→ **Assignment**
Word for word and without images, transcribe all of the records.

=== Section Start ===

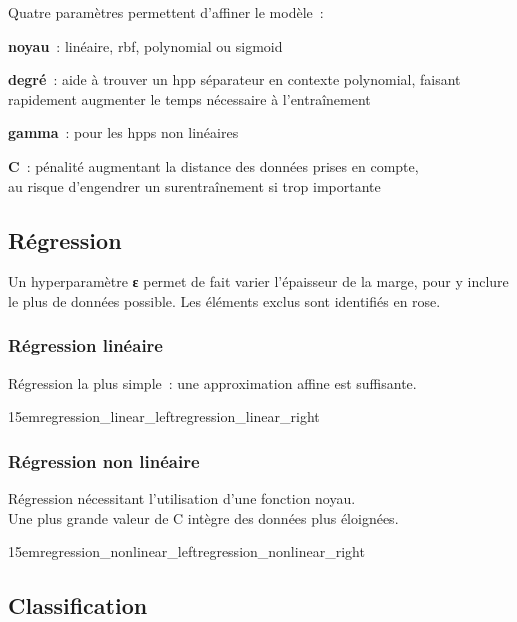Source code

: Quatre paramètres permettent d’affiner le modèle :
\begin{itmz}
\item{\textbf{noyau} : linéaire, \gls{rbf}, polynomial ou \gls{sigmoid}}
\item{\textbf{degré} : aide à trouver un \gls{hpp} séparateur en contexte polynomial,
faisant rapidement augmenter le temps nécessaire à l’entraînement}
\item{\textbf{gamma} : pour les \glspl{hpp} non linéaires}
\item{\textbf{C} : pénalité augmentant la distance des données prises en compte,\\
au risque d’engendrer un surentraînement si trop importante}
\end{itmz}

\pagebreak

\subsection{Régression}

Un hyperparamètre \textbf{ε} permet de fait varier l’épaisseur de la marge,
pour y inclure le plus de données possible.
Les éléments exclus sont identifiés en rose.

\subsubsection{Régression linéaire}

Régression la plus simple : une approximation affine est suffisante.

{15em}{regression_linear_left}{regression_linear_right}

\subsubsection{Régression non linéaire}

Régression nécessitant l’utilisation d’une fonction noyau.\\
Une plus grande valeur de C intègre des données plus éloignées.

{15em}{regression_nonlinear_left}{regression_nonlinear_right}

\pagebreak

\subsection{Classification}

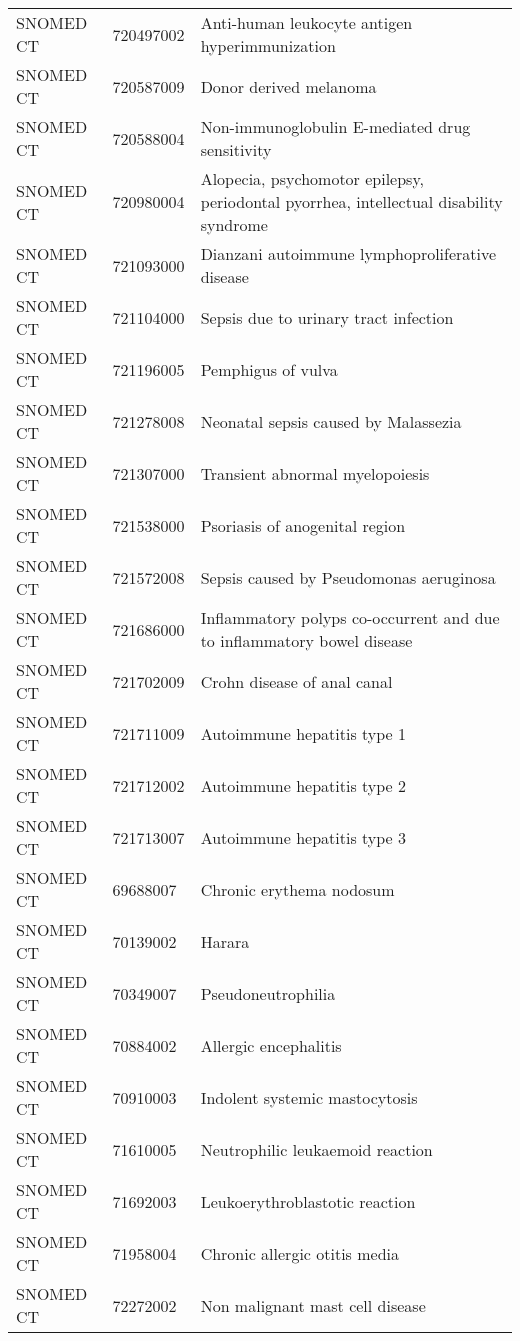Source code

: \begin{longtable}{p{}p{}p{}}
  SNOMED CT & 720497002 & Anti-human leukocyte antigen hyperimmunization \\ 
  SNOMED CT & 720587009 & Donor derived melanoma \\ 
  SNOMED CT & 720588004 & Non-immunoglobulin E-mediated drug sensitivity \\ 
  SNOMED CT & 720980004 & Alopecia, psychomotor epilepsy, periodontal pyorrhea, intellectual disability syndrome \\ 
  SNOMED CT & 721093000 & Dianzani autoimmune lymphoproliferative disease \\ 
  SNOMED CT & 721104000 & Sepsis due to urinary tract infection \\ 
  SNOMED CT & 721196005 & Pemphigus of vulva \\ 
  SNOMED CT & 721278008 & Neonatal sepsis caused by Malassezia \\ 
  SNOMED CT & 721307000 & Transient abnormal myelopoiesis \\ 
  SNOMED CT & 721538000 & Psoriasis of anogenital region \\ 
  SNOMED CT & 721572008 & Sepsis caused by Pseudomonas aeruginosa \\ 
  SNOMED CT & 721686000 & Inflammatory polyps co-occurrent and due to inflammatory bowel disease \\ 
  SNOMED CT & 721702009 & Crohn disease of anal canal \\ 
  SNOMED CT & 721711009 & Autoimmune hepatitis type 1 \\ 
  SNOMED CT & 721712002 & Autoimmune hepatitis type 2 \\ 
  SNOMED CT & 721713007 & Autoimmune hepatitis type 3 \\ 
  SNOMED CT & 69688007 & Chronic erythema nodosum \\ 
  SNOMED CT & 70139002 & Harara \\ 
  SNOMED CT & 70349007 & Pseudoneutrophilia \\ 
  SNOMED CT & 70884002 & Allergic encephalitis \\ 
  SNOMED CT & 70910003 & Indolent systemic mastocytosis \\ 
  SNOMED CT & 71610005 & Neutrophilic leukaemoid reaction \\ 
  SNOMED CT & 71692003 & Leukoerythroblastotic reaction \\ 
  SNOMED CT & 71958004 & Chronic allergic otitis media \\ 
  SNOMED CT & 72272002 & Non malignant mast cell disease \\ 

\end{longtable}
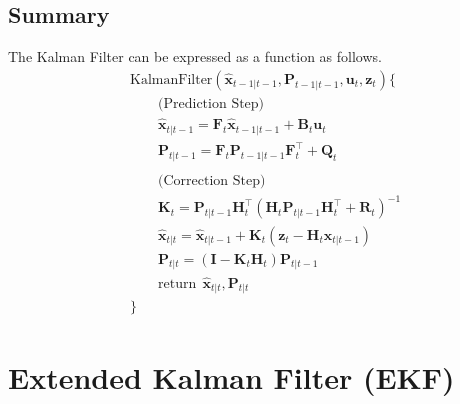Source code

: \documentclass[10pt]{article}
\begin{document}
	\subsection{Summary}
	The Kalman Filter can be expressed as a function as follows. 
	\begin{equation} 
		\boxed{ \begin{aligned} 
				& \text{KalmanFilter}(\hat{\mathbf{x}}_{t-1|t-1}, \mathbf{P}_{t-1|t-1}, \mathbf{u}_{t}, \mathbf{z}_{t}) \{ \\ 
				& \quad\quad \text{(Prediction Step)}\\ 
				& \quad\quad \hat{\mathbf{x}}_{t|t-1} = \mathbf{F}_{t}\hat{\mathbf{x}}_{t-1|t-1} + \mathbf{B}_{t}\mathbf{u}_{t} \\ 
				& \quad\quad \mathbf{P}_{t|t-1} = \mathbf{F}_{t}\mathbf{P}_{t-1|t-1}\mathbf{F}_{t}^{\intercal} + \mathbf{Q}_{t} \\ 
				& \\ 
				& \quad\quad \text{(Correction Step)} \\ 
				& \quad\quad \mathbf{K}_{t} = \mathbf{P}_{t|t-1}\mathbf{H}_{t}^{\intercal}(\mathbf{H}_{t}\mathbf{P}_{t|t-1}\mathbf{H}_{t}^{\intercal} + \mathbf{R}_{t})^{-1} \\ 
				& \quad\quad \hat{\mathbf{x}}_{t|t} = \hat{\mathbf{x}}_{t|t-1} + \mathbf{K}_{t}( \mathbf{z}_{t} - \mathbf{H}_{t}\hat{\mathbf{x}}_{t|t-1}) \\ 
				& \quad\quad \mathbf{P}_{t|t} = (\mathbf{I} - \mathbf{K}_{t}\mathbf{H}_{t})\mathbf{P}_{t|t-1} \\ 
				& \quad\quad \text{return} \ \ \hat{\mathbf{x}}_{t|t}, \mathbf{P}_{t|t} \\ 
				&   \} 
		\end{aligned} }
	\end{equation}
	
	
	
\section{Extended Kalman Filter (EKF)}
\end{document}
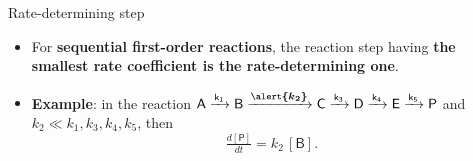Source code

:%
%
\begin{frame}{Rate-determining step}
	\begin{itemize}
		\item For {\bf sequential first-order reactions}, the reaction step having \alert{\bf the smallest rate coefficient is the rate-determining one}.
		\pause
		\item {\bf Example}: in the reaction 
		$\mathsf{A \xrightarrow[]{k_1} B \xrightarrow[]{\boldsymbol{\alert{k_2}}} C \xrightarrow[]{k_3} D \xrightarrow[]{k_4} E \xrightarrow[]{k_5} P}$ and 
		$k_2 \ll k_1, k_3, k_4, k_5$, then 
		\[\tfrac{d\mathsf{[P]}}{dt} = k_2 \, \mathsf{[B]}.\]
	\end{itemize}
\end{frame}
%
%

=== Section End ===

→ **Result**
Source code

: Quatre paramètres permettent d’affiner le modèle :
\begin{itmz}
\item{\textbf{noyau} : linéaire, \gls{rbf}, polynomial ou \gls{sigmoid}}
\item{\textbf{degré} : aide à trouver un \gls{hpp} séparateur en contexte polynomial,
faisant rapidement augmenter le temps nécessaire à l’entraînement}
\item{\textbf{gamma} : pour les \glspl{hpp} non linéaires}
\item{\textbf{C} : pénalité augmentant la distance des données prises en compte,\\
au risque d’engendrer un surentraînement si trop importante}
\end{itmz}

\pagebreak

\subsection{Régression}

Un hyperparamètre \textbf{ε} permet de fait varier l’épaisseur de la marge,
pour y inclure le plus de données possible.
Les éléments exclus sont identifiés en rose.

\subsubsection{Régression linéaire}

Régression la plus simple : une approximation affine est suffisante.

{15em}{regression_linear_left}{regression_linear_right}

\subsubsection{Régression non linéaire}

Régression nécessitant l’utilisation d’une fonction noyau.\\
Une plus grande valeur de C intègre des données plus éloignées.

{15em}{regression_nonlinear_left}{regression_nonlinear_right}

\pagebreak

\subsection{Classification}

Source code

: \begin{longtable}{p{}p{}p{}}
  SNOMED CT & 720497002 & Anti-human leukocyte antigen hyperimmunization \\ 
  SNOMED CT & 720587009 & Donor derived melanoma \\ 
  SNOMED CT & 720588004 & Non-immunoglobulin E-mediated drug sensitivity \\ 
  SNOMED CT & 720980004 & Alopecia, psychomotor epilepsy, periodontal pyorrhea, intellectual disability syndrome \\ 
  SNOMED CT & 721093000 & Dianzani autoimmune lymphoproliferative disease \\ 
  SNOMED CT & 721104000 & Sepsis due to urinary tract infection \\ 
  SNOMED CT & 721196005 & Pemphigus of vulva \\ 
  SNOMED CT & 721278008 & Neonatal sepsis caused by Malassezia \\ 
  SNOMED CT & 721307000 & Transient abnormal myelopoiesis \\ 
  SNOMED CT & 721538000 & Psoriasis of anogenital region \\ 
  SNOMED CT & 721572008 & Sepsis caused by Pseudomonas aeruginosa \\ 
  SNOMED CT & 721686000 & Inflammatory polyps co-occurrent and due to inflammatory bowel disease \\ 
  SNOMED CT & 721702009 & Crohn disease of anal canal \\ 
  SNOMED CT & 721711009 & Autoimmune hepatitis type 1 \\ 
  SNOMED CT & 721712002 & Autoimmune hepatitis type 2 \\ 
  SNOMED CT & 721713007 & Autoimmune hepatitis type 3 \\ 
  SNOMED CT & 69688007 & Chronic erythema nodosum \\ 
  SNOMED CT & 70139002 & Harara \\ 
  SNOMED CT & 70349007 & Pseudoneutrophilia \\ 
  SNOMED CT & 70884002 & Allergic encephalitis \\ 
  SNOMED CT & 70910003 & Indolent systemic mastocytosis \\ 
  SNOMED CT & 71610005 & Neutrophilic leukaemoid reaction \\ 
  SNOMED CT & 71692003 & Leukoerythroblastotic reaction \\ 
  SNOMED CT & 71958004 & Chronic allergic otitis media \\ 
  SNOMED CT & 72272002 & Non malignant mast cell disease \\ 

\end{longtable}
Source code

: \documentclass[10pt]{article}
\begin{document}
	\subsection{Summary}
	The Kalman Filter can be expressed as a function as follows. 
	\begin{equation} 
		\boxed{ \begin{aligned} 
				& \text{KalmanFilter}(\hat{\mathbf{x}}_{t-1|t-1}, \mathbf{P}_{t-1|t-1}, \mathbf{u}_{t}, \mathbf{z}_{t}) \{ \\ 
				& \quad\quad \text{(Prediction Step)}\\ 
				& \quad\quad \hat{\mathbf{x}}_{t|t-1} = \mathbf{F}_{t}\hat{\mathbf{x}}_{t-1|t-1} + \mathbf{B}_{t}\mathbf{u}_{t} \\ 
				& \quad\quad \mathbf{P}_{t|t-1} = \mathbf{F}_{t}\mathbf{P}_{t-1|t-1}\mathbf{F}_{t}^{\intercal} + \mathbf{Q}_{t} \\ 
				& \\ 
				& \quad\quad \text{(Correction Step)} \\ 
				& \quad\quad \mathbf{K}_{t} = \mathbf{P}_{t|t-1}\mathbf{H}_{t}^{\intercal}(\mathbf{H}_{t}\mathbf{P}_{t|t-1}\mathbf{H}_{t}^{\intercal} + \mathbf{R}_{t})^{-1} \\ 
				& \quad\quad \hat{\mathbf{x}}_{t|t} = \hat{\mathbf{x}}_{t|t-1} + \mathbf{K}_{t}( \mathbf{z}_{t} - \mathbf{H}_{t}\hat{\mathbf{x}}_{t|t-1}) \\ 
				& \quad\quad \mathbf{P}_{t|t} = (\mathbf{I} - \mathbf{K}_{t}\mathbf{H}_{t})\mathbf{P}_{t|t-1} \\ 
				& \quad\quad \text{return} \ \ \hat{\mathbf{x}}_{t|t}, \mathbf{P}_{t|t} \\ 
				&   \} 
		\end{aligned} }
	\end{equation}
	
	
	
\section{Extended Kalman Filter (EKF)}
\end{document}
Source code

:%
%
\begin{frame}{Rate-determining step}
	\begin{itemize}
		\item For {\bf sequential first-order reactions}, the reaction step having \alert{\bf the smallest rate coefficient is the rate-determining one}.
		\pause
		\item {\bf Example}: in the reaction 
		$\mathsf{A \xrightarrow[]{k_1} B \xrightarrow[]{\boldsymbol{\alert{k_2}}} C \xrightarrow[]{k_3} D \xrightarrow[]{k_4} E \xrightarrow[]{k_5} P}$ and 
		$k_2 \ll k_1, k_3, k_4, k_5$, then 
		\[\tfrac{d\mathsf{[P]}}{dt} = k_2 \, \mathsf{[B]}.\]
	\end{itemize}
\end{frame}
%
%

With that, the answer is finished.